25 January 2012

Howls of protest are heard when attempts are made to block hate speech, which is ironic because very often the speaker has no interest in respecting anyone else’s rights either.

I JUST returned from a symposium on social media, freedom of expression and incitement to hatred in Asia.

Forty Asian delegates as well as Frank La Rue, the United Nations Special Rapporteur on the promotion and protection of the right to freedom of opinion and expression, gathered to discuss what is happening in our countries and what can be done to meet the challenges that the Internet, particularly, poses.

The good news is that Malaysia is not the worst country when it comes to laws restricting freedom of speech on the Internet.

This is not to say we don’t have such laws but we are still grappling with the whole issue.

Delegates told of how, in some countries, if anything said by an individual online offends anyone, then the person who said it can be prosecuted.

Thus, if you opine that someone is a nobody, or that you don’t like someone’s hairstyle, then that person can say he’s offended by it and report you.

In many countries, there are laws preventing people from insulting various entities, including the government, royalty and religion.

The trouble is often the definition of insulting is vague and governments tend to be insulted on behalf of other people who may not care at all.

But that would be reason enough for them to prosecute someone.

Thus this leads to much abuse by these governments, especially towards people they don’t like.

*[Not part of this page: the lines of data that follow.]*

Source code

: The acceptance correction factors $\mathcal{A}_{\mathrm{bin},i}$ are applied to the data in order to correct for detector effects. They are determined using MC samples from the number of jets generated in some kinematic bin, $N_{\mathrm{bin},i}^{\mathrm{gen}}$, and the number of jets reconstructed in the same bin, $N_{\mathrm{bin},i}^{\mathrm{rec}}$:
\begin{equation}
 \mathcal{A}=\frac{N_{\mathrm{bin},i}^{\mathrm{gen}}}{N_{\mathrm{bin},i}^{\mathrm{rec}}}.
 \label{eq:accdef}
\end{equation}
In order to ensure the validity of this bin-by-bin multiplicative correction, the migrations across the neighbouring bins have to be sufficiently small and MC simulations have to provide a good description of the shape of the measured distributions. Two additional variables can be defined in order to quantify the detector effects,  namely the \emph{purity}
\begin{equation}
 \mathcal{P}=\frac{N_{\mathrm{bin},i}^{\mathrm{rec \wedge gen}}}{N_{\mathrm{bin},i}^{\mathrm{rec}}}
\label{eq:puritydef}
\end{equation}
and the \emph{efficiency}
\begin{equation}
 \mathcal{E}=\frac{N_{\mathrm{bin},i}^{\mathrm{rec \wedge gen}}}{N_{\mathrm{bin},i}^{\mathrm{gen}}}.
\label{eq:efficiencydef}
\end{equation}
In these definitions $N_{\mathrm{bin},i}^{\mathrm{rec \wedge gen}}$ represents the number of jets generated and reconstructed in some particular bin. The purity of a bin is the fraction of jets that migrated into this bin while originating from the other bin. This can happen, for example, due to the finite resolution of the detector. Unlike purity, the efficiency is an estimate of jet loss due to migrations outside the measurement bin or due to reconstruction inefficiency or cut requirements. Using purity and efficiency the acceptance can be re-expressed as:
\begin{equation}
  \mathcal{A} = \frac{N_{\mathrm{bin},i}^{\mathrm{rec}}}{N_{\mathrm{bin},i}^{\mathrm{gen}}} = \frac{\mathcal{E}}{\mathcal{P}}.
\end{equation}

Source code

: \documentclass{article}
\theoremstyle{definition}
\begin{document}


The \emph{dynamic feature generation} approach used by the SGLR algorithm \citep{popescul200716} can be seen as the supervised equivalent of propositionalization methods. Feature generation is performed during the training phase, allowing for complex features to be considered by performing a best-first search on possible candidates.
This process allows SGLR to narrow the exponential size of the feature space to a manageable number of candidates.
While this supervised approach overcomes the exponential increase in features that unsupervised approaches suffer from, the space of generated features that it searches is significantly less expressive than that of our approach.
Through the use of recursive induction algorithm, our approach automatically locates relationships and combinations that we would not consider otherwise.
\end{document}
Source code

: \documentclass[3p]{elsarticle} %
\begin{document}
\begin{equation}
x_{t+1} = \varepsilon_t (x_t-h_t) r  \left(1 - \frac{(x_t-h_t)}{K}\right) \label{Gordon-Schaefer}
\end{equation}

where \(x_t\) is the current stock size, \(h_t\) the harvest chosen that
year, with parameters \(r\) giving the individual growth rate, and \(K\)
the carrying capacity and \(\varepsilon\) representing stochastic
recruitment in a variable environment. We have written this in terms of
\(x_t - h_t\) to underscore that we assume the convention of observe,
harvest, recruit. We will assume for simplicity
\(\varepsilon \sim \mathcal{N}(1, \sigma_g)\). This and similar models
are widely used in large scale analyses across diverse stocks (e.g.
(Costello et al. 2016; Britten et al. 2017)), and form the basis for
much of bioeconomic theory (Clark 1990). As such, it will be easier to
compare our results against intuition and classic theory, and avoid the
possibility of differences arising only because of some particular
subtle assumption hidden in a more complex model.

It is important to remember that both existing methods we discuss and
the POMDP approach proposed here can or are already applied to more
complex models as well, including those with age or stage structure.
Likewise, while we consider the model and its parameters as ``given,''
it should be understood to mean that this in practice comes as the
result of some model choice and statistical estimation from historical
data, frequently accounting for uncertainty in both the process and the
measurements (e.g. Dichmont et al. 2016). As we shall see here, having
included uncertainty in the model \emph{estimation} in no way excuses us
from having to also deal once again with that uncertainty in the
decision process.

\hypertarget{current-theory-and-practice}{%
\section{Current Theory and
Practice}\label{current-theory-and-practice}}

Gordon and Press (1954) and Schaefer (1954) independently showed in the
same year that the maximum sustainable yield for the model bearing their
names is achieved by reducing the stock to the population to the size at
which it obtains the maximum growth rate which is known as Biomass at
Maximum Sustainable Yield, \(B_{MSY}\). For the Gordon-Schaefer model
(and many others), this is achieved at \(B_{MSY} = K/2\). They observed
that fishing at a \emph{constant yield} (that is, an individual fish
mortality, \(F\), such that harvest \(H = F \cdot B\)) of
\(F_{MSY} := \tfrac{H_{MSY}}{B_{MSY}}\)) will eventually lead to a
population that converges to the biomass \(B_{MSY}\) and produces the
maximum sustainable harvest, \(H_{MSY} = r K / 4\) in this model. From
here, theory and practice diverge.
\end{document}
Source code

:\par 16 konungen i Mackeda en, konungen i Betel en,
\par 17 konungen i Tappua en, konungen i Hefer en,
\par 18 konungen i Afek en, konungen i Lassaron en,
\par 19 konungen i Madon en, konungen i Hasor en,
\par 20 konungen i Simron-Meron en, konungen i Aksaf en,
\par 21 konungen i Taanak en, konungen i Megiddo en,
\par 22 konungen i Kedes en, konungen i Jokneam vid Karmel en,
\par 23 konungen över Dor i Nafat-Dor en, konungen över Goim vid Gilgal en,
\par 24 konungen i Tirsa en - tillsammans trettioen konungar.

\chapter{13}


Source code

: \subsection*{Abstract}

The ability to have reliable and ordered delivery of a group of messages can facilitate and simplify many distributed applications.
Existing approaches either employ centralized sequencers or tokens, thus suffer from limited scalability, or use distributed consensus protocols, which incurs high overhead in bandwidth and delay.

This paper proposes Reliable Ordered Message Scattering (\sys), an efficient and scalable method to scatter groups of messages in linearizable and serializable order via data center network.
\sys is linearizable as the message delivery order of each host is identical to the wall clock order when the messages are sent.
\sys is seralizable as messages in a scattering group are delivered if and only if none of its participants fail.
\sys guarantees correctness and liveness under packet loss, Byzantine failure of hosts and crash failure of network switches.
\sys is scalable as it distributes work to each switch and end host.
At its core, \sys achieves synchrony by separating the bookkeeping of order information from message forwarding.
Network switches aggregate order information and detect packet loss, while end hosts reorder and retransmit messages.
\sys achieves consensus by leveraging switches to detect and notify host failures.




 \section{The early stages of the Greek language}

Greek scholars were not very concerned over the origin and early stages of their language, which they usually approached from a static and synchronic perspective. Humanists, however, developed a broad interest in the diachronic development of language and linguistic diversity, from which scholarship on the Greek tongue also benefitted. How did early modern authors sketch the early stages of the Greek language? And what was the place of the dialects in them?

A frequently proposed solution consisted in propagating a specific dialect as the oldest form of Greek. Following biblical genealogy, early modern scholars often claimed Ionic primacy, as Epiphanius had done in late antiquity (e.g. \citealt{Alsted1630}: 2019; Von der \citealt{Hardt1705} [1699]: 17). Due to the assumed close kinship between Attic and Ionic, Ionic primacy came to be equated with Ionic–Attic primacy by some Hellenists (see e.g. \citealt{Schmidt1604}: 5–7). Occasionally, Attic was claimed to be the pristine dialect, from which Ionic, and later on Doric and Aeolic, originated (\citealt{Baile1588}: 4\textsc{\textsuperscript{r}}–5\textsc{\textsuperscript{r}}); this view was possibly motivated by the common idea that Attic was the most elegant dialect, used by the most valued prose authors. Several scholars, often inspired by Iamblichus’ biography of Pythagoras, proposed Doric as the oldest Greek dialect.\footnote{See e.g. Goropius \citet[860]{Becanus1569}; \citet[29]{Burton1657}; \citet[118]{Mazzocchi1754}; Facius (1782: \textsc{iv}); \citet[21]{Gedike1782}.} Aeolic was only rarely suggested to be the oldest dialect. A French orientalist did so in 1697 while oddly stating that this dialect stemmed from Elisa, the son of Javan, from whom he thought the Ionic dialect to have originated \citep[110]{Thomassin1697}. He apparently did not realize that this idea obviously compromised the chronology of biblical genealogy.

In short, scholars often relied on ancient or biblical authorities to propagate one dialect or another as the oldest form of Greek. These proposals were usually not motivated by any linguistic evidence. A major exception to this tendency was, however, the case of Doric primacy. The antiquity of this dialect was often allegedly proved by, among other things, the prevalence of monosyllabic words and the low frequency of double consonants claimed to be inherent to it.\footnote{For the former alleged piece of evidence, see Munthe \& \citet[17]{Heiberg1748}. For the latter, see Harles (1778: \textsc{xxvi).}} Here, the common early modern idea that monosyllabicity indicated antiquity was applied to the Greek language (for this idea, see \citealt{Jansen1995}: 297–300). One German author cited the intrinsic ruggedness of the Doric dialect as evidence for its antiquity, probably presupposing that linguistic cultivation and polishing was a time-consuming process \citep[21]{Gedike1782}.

The right to freedom of expression is of course balanced by responsibilities.

As Article 19 of the Universal Declaration of Human Rights states, the exercise of the right to freedom of speech carries with it special duties and responsibilities and therefore may be subject to certain restrictions.

However, these shall only be such as provided by law and are necessary “for respect of the rights and reputations of others” and “for the protection of national security or of public order, or of public health or morals”.

Our own Article 10 in our Federal Constitution allows the freedom of speech, assembly and association, but is then restricted by certain other provisions and laws.

For instance, it should be clear to everyone that child pornography, which violates the rights of children, should be prohibited and nobody should object to the blocking of such websites.

However, the Special Rapporteur reports that most governments rely solely on blocking of such websites and not on prosecuting those who produce them.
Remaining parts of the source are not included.